Work task: Read through the material below and find each line that has the word "Data"; copy it.

Material supplied:
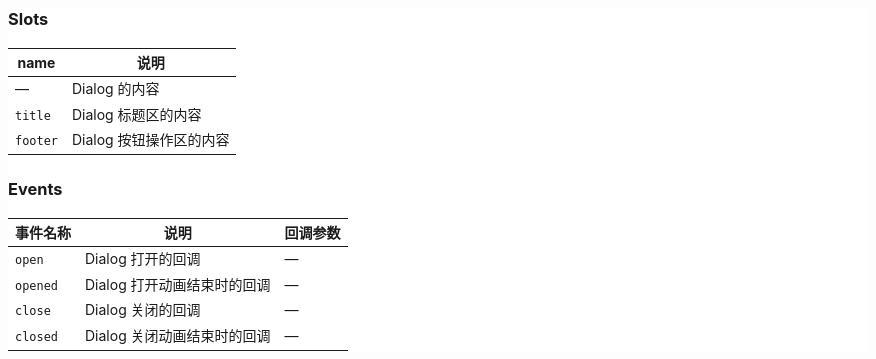 ### Slots

| name   | 说明                    |
| ------ | ----------------------- |
| —      | Dialog 的内容           |
| `title`  | Dialog 标题区的内容     |
| `footer` | Dialog 按钮操作区的内容 |

### Events

| 事件名称 | 说明                        | 回调参数 |
| -------- | --------------------------- | -------- |
| `open`     | Dialog 打开的回调           | —        |
| `opened`   | Dialog 打开动画结束时的回调 | —        |
| `close`    | Dialog 关闭的回调           | —        |
| `closed`   | Dialog 关闭动画结束时的回调 | —        |

<div>
    <contributor :maintainer="['zxl']" :members="['zxl', 'gbb', 'agua']"></contributor>
</div>
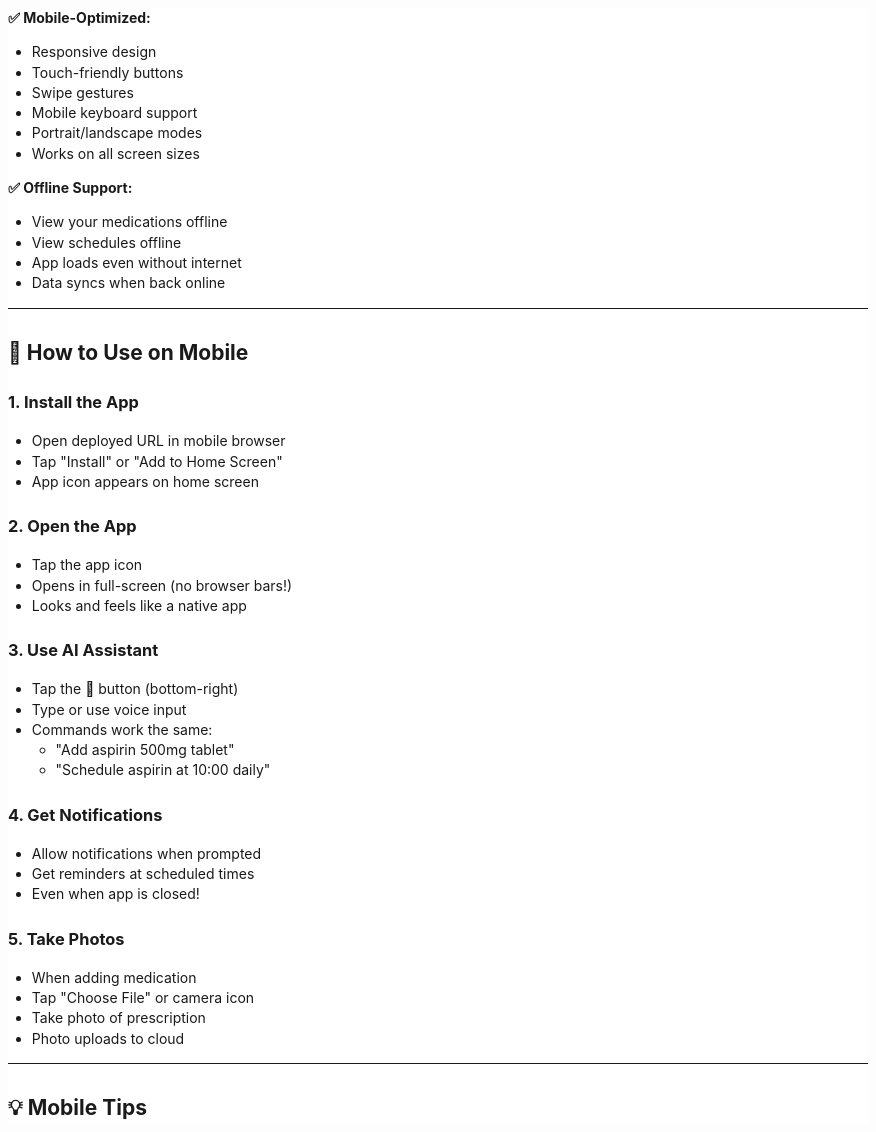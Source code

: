 **✅ Mobile-Optimized:**
- Responsive design
- Touch-friendly buttons
- Swipe gestures
- Mobile keyboard support
- Portrait/landscape modes
- Works on all screen sizes

**✅ Offline Support:**
- View your medications offline
- View schedules offline
- App loads even without internet
- Data syncs when back online

---

## 🎯 How to Use on Mobile

### 1. Install the App
- Open deployed URL in mobile browser
- Tap "Install" or "Add to Home Screen"
- App icon appears on home screen

### 2. Open the App
- Tap the app icon
- Opens in full-screen (no browser bars!)
- Looks and feels like a native app

### 3. Use AI Assistant
- Tap the 💬 button (bottom-right)
- Type or use voice input
- Commands work the same:
  - "Add aspirin 500mg tablet"
  - "Schedule aspirin at 10:00 daily"

### 4. Get Notifications
- Allow notifications when prompted
- Get reminders at scheduled times
- Even when app is closed!

### 5. Take Photos
- When adding medication
- Tap "Choose File" or camera icon
- Take photo of prescription
- Photo uploads to cloud

---

## 💡 Mobile Tips
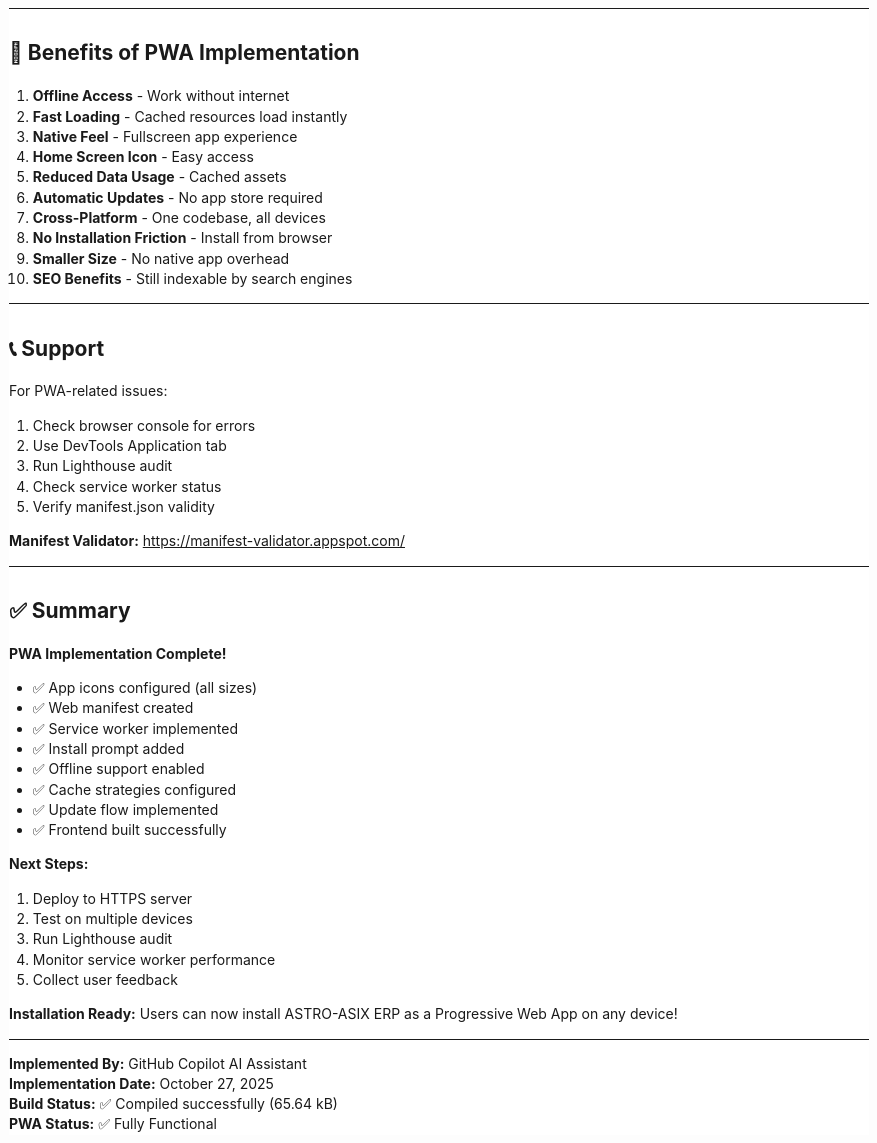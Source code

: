
---

## 🎉 Benefits of PWA Implementation

1. **Offline Access** - Work without internet
2. **Fast Loading** - Cached resources load instantly
3. **Native Feel** - Fullscreen app experience
4. **Home Screen Icon** - Easy access
5. **Reduced Data Usage** - Cached assets
6. **Automatic Updates** - No app store required
7. **Cross-Platform** - One codebase, all devices
8. **No Installation Friction** - Install from browser
9. **Smaller Size** - No native app overhead
10. **SEO Benefits** - Still indexable by search engines

---

## 📞 Support

For PWA-related issues:
1. Check browser console for errors
2. Use DevTools Application tab
3. Run Lighthouse audit
4. Check service worker status
5. Verify manifest.json validity

**Manifest Validator:** https://manifest-validator.appspot.com/

---

## ✅ Summary

**PWA Implementation Complete!**

- ✅ App icons configured (all sizes)
- ✅ Web manifest created
- ✅ Service worker implemented
- ✅ Install prompt added
- ✅ Offline support enabled
- ✅ Cache strategies configured
- ✅ Update flow implemented
- ✅ Frontend built successfully

**Next Steps:**
1. Deploy to HTTPS server
2. Test on multiple devices
3. Run Lighthouse audit
4. Monitor service worker performance
5. Collect user feedback

**Installation Ready:** Users can now install ASTRO-ASIX ERP as a Progressive Web App on any device!

---

**Implemented By:** GitHub Copilot AI Assistant  
**Implementation Date:** October 27, 2025  
**Build Status:** ✅ Compiled successfully (65.64 kB)  
**PWA Status:** ✅ Fully Functional

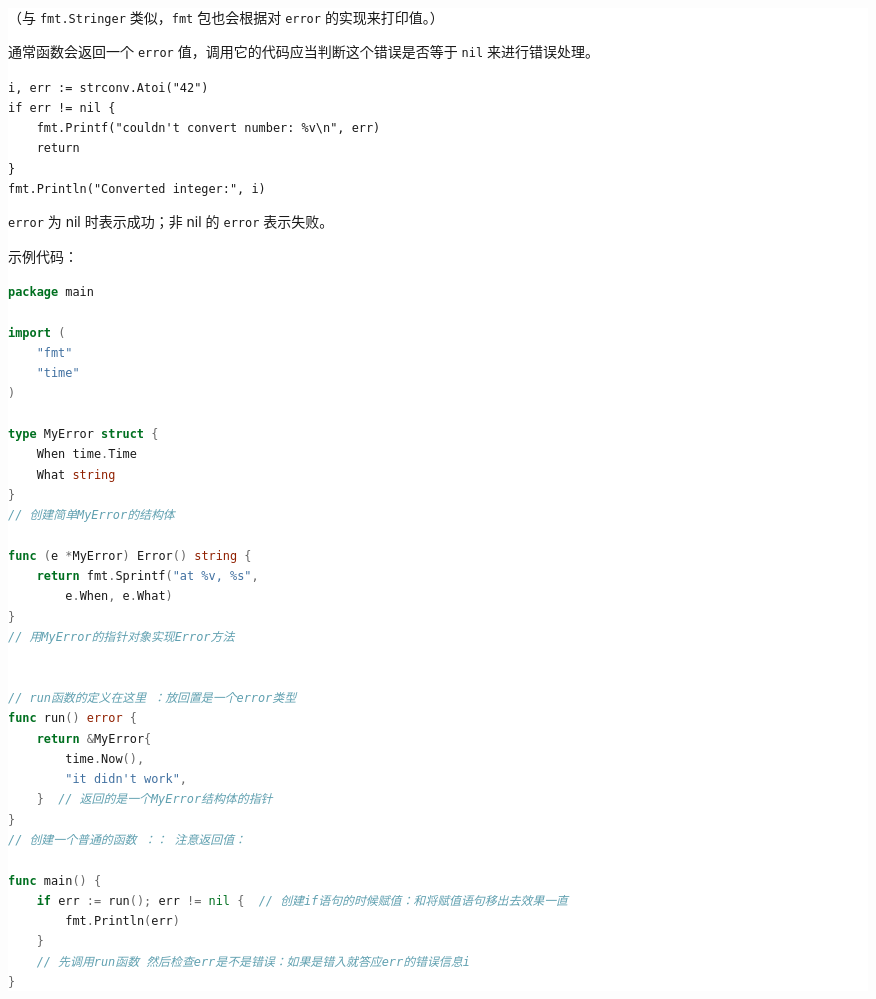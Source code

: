 （与 `fmt.Stringer` 类似，`fmt` 包也会根据对 `error` 的实现来打印值。）

通常函数会返回一个 `error` 值，调用它的代码应当判断这个错误是否等于 `nil` 来进行错误处理。

```
i, err := strconv.Atoi("42")
if err != nil {
    fmt.Printf("couldn't convert number: %v\n", err)
    return
}
fmt.Println("Converted integer:", i)
```

`error` 为 nil 时表示成功；非 nil 的 `error` 表示失败。

示例代码：

```go
package main

import (
	"fmt"
	"time"
)

type MyError struct {
	When time.Time
	What string
}
// 创建简单MyError的结构体

func (e *MyError) Error() string {
	return fmt.Sprintf("at %v, %s",
		e.When, e.What)
}
// 用MyError的指针对象实现Error方法


// run函数的定义在这里 ：放回置是一个error类型
func run() error {
	return &MyError{
		time.Now(),
		"it didn't work",
	}  // 返回的是一个MyError结构体的指针
}
// 创建一个普通的函数 ：： 注意返回值：

func main() {
	if err := run(); err != nil {  // 创建if语句的时候赋值：和将赋值语句移出去效果一直
		fmt.Println(err)
	}
    // 先调用run函数 然后检查err是不是错误：如果是错入就答应err的错误信息i
}

```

Output for this exercise:
- Data syncs when back online
5. **Reduced Data Usage** - Cached assets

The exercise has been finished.